Review Summary: How exactly does a band supplant old for new, or prog for succinct? They simply don’t.7 of 9 thought this review was well written
Fifth album in, a new type face, a new surrealist animal depiction on the cover - Mastodon must mean business. But step back a little, keeping in mind that they are just a band with a trove of ruffled scales and cool drum fills (oh, and a banjo) and you’ll find that The Hunter
is no more a conception than anything they’ve ever done before, really. It’s subsequently a surprise in passing that the adoration for this album comes from a “new-founded” form and a “new direction”. But where does this originate, given that The Hunter really sounds like just an abridged adaptation of Crack the Skye
upon a first listen; its tone, form and style all reek of b-side fodder from 2009. The Dailor rhythm division, together with Hinds’ unique twang is omnipresent as always, as is the casual allusions to Animalia – so what’s the deal? Upon a closer, perhaps more thorough inspection, The Hunter does indeed reveal a diverse, less-disjointed beast, but not as transparently many have so far alleged.

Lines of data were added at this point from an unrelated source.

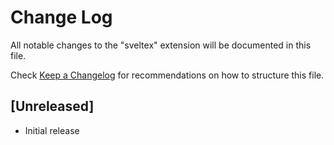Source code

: # Change Log

All notable changes to the "sveltex" extension will be documented in this file.

Check [Keep a Changelog](http://keepachangelog.com/) for recommendations on how to structure this file.

## [Unreleased]

- Initial release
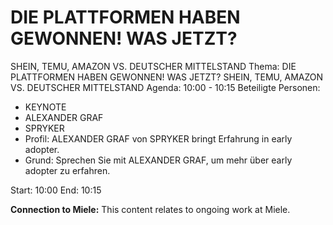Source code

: # DIE PLATTFORMEN HABEN GEWONNEN! WAS JETZT? 
SHEIN, TEMU, AMAZON VS. DEUTSCHER MITTELSTAND
Thema: DIE PLATTFORMEN HABEN GEWONNEN! WAS JETZT? 
SHEIN, TEMU, AMAZON VS. DEUTSCHER MITTELSTAND
Agenda: 10:00 - 10:15
Beteiligte Personen:
- KEYNOTE
- ALEXANDER GRAF
- SPRYKER
- Profil: ALEXANDER GRAF von SPRYKER bringt Erfahrung in early adopter.
- Grund: Sprechen Sie mit ALEXANDER GRAF, um mehr über early adopter zu erfahren.

Start: 10:00
End: 10:15

**Connection to Miele:** This content relates to ongoing work at Miele.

Instead Mastodon presents an altered permutation of favouring thoughts established around a characteristic usage of clean vocals. Songs like “Stargasm”, “The Hunter” and “Dry Bone Valley” exemplify this, each with their own driven vocal harmonies, subtended by archetypal Mastodon riffage. In comparison, “Creature Lives” with a Moog intro reminiscent of Pink Floyd
’s escapism, recruits Dailor’s and his unforeseen vocal abilities alongside moody leads and power chords. And finally, “The Sparrow” which is flanked by distant Between the Buried and Me
vocalisations, beautiful chord movements, and a commanding mid-section, is easily one of the year’s most luminous closers, and the best the band have fashioned thus far.
So with all this, it’s apparent that the album’s accomplishment is the cliché love story of how a band discovers how to mingle with cleans. It’s managing to further entice these developments with equally engaging instrumentation that is the true revelation. The material together offers a collective breath of fresh air into Mastodon’s dangerously-close-to-convoluted-wankery tendencies, which made Crack the Skye a borderline crossover for some, and Opeth
’s mid-term-sludge-cousin for others. Nevertheless, there aren’t many groups who can claim success following digression from a tailored prog-fest to their elementary origins; in this instance Mastodon answer the uncertainties by striding the contours between the best of both worlds. Whenever they’re not being recursive around the edges, they’re unquestionably nailing it.